▶ _WHAT NEEDS TO BE DONE_
Please return every record exactly as it appears.
☆ ☆ ☆ ☆ ☆
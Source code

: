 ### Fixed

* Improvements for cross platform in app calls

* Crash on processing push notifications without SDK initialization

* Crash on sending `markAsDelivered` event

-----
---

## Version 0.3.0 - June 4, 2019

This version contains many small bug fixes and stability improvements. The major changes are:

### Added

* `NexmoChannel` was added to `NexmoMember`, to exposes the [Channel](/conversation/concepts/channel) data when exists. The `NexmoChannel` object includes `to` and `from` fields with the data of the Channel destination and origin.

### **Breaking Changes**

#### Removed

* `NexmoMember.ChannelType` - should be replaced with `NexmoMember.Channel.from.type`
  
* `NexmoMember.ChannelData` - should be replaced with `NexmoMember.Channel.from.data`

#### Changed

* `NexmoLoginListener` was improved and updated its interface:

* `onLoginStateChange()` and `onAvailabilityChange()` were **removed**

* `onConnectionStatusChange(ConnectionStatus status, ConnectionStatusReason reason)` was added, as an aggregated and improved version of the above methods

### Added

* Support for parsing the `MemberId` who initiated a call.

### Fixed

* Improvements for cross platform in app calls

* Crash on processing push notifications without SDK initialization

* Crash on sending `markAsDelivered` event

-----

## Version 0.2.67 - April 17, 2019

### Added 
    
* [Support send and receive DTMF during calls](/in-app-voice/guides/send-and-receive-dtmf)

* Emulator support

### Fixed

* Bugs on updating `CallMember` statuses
☆ ☆ ☆ ☆ ☆
▶ _SOLUTION_
Source code

: ### Fixed

* Improvements for cross platform in app calls

* Crash on processing push notifications without SDK initialization

* Crash on sending `markAsDelivered` event

-----
---

## Version 0.3.0 - June 4, 2019

This version contains many small bug fixes and stability improvements. The major changes are:

### Added

* `NexmoChannel` was added to `NexmoMember`, to exposes the [Channel](/conversation/concepts/channel) data when exists. The `NexmoChannel` object includes `to` and `from` fields with the data of the Channel destination and origin.

### **Breaking Changes**

#### Removed

* `NexmoMember.ChannelType` - should be replaced with `NexmoMember.Channel.from.type`
  
* `NexmoMember.ChannelData` - should be replaced with `NexmoMember.Channel.from.data`

#### Changed

* `NexmoLoginListener` was improved and updated its interface:

* `onLoginStateChange()` and `onAvailabilityChange()` were **removed**

* `onConnectionStatusChange(ConnectionStatus status, ConnectionStatusReason reason)` was added, as an aggregated and improved version of the above methods

### Added

* Support for parsing the `MemberId` who initiated a call.

### Fixed

* Improvements for cross platform in app calls

* Crash on processing push notifications without SDK initialization

* Crash on sending `markAsDelivered` event

-----

## Version 0.2.67 - April 17, 2019

### Added 
    
* [Support send and receive DTMF during calls](/in-app-voice/guides/send-and-receive-dtmf)

* Emulator support

### Fixed

* Bugs on updating `CallMember` statuses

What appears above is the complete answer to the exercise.